Matthews: Are they in that iconic setting talking about this guy in a rougher way, a more ethnic, racial way than they were a while ago?
Parker: Okay, iconic setting.
Matthews: You're down there.
Parker: Yeah, I am down there, and I've, you know, I have to tell you, it's important for everybody to understand that the South is not exclusively racist. And there are lots of people who, you know, Obama tipped the South as well, he's popular, and most of those, certainly the circles I travel, but there are, in this sort of iconic gas station that you envisioned, there are certainly, there is certainly an element of people who do not like Barack Obama because he is black. And there is still a certain percentage of people who still use the N-word if they feel comfortable and they think that you're one of them. I mean this is this, but I don't think it's exclusive to the South. Again, that's a stereotype we enjoy.
Matthews: But Trish, I want to talk about you living up in New York, in that world you live in, that high level world up there, the high buildings up there. I've looked at those sum numbers that show there's absolutely none of this up there in terms of was he born abroad. Nobody believes that.

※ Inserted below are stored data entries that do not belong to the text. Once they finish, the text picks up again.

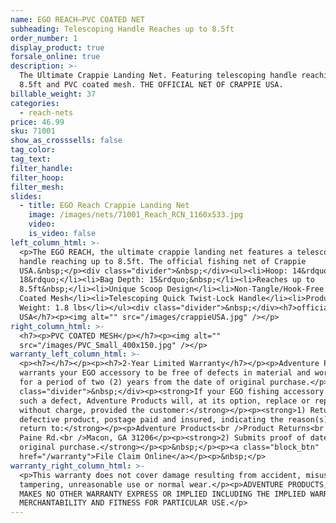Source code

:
```yaml
---
name: EGO REACH—PVC COATED NET
subheading: Telescoping Handle Reaches up to 8.5ft
order_number: 1
display_product: true
forsale_online: true
description: >-
  The Ultimate Crappie Landing Net. Featuring telescoping handle reaching up to
  8.5ft and PVC coated mesh. THE OFFICIAL NET OF CRAPPIE USA.
billable_weight: 37
categories:
  - reach-nets
price: 46.99
sku: 71001
show_as_crosssells: false
tag_color:
tag_text:
filter_handle:
filter_hoop:
filter_mesh:
slides:
  - title: EGO Reach Crappie Landing Net
    image: /images/nets/71001_Reach_RCN_1160x533.jpg
    video:
    is_video: false
left_column_html: >-
  <p>The EGO REACH, the ultimate crappie landing net features a telescoping
  handle reaching up to 8.5ft. The official fishing net of Crappie
  USA.&nbsp;</p><div class="divider">&nbsp;</div><ul><li>Hoop: 14&rdquo; x
  18&rdquo;</li><li>Bag Depth: 15&rdquo;&nbsp;</li><li>Reaches up to
  8.5ft&nbsp;</li><li>Unique Scoop Design</li><li>Non-Tangle/Hook-Free PVC
  Coated Mesh</li><li>Telescoping Quick Twist-Lock Handle</li><li>Product
  Weight: 1.8 lbs</li></ul><div class="divider">&nbsp;</div><h7>official fishing net of Crappie
  USA</h7><p><img alt="" src="/images/crappieUSA.jpg" /></p>
right_column_html: >-
  <h7><p>PVC COATED MESH</p></h7><p><img alt=""
  src="/images/PVC_Small_400x150.jpg" /></p>
warranty_left_column_html: >-
  <p><h7></h7></p><p><h7>2-Year Limited Warranty</h7></p><p>Adventure Products
  warrants your EGO accessory to be free of defects in material and workmanship
  for a period of two (2) years from the date of original purchase.</p><div
  class="divider">&nbsp;</div><p><strong>If your EGO fishing accessory exhibits
  such a defect, Adventure Products will, at its option, replace or repair it
  without charge, provided the customer:</strong></p><p><strong>1) Returns the
  defective product, postage paid and insured, indicating the reason(s) for the
  return to:</strong></p><p>Adventure Products<br />Product Returns<br />889 Guy
  Paine Rd.<br />Macon, GA 31206</p><p><strong>2) Submits proof of date of
  original purchase.</strong></p><p>&nbsp;</p><p><a class="block_btn"
  href="/warranty">File Claim Online</a></p><p>&nbsp;</p>
warranty_right_column_html: >-
  <p>This warranty does not cover damage resulting from accident, misuse, abuse,
  tampering, unreasonable use or normal wear.</p><p>ADVENTURE PRODUCTS, INC.
  MAKES NO OTHER WARRANTY EXPRESS OR IMPLIED INCLUDING THE IMPLIED WARRANTIES OF
  MERCHANTABILITY AND FITNESS FOR PARTICULAR USE.</p>
---
```

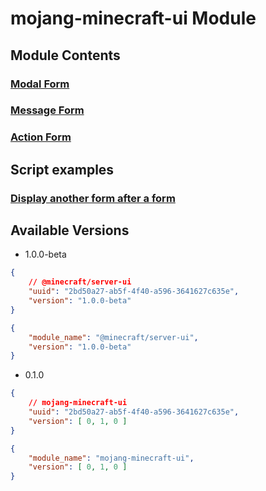 # mojang-minecraft-ui Module

## Module Contents

### [Modal Form](./ModalForm.js)

### [Message Form](./MessageForm.js)

### [Action Form](./ActionForm.js)

## Script examples

### [Display another form after a form](./form-after-form.md)

## Available Versions
- 1.0.0-beta
```json
{
    // @minecraft/server-ui
    "uuid": "2bd50a27-ab5f-4f40-a596-3641627c635e",
    "version": "1.0.0-beta"
}
```
```json
{
    "module_name": "@minecraft/server-ui",
    "version": "1.0.0-beta"
}
```
- 0.1.0
```json
{
    // mojang-minecraft-ui
    "uuid": "2bd50a27-ab5f-4f40-a596-3641627c635e",
    "version": [ 0, 1, 0 ]
}
```
```json
{
    "module_name": "mojang-minecraft-ui",
    "version": [ 0, 1, 0 ]
}
```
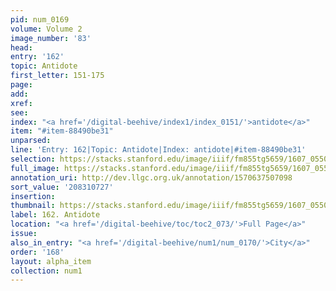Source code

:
 ```yaml
---
pid: num_0169
volume: Volume 2
image_number: '83'
head:
entry: '162'
topic: Antidote
first_letter: 151-175
page:
add:
xref:
see:
index: "<a href='/digital-beehive/index1/index_0151/'>antidote</a>"
item: "#item-88490be31"
unparsed:
line: 'Entry: 162|Topic: Antidote|Index: antidote|#item-88490be31'
selection: https://stacks.stanford.edu/image/iiif/fm855tg5659/1607_0550/250,727,3122,365/full/0/default.jpg
full_image: https://stacks.stanford.edu/image/iiif/fm855tg5659/1607_0550/full/full/0/default.jpg
annotation_uri: http://dev.llgc.org.uk/annotation/1570637507098
sort_value: '208310727'
insertion:
thumbnail: https://stacks.stanford.edu/image/iiif/fm855tg5659/1607_0550/250,727,600,180/250,/0/default.jpg
label: 162. Antidote
location: "<a href='/digital-beehive/toc/toc2_073/'>Full Page</a>"
issue:
also_in_entry: "<a href='/digital-beehive/num1/num_0170/'>City</a>"
order: '168'
layout: alpha_item
collection: num1
---
```

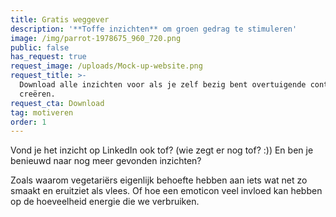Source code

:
 ```yaml
---
title: Gratis weggever
description: '**Toffe inzichten** om groen gedrag te stimuleren'
image: /img/parrot-1978675_960_720.png
public: false
has_request: true
request_image: /uploads/Mock-up-website.png
request_title: >-
  Download alle inzichten voor als je zelf bezig bent overtuigende content te
  creëren.
request_cta: Download
tag: motiveren
order: 1
---
```


Vond je het inzicht op LinkedIn ook tof? (wie zegt er nog tof? :)) En ben je benieuwd naar nog meer gevonden inzichten?

Zoals waarom vegetari&euml;rs eigenlijk behoefte hebben aan iets wat net zo smaakt en eruitziet als vlees. Of hoe een emoticon veel invloed kan hebben op de hoeveelheid energie die we verbruiken.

Regan: Right, well he's still very popular up there. I think people in some areas of the country, really the honeymoon has essentially worn off, and a lot of that comes back to the fundamentals of this economy as they look around and are dealing with a 9.4% unemployment rate, as they're out of work, or maybe they're worried about losing their jobs. All of a sudden now they're giving more substance, more credence to the momentum that's building on line, and these bloggers that are coming out of the woodwork. So there's some resentment there like, people wondering well, why aren't things better yet. I want things to be better now. And they're blaming him.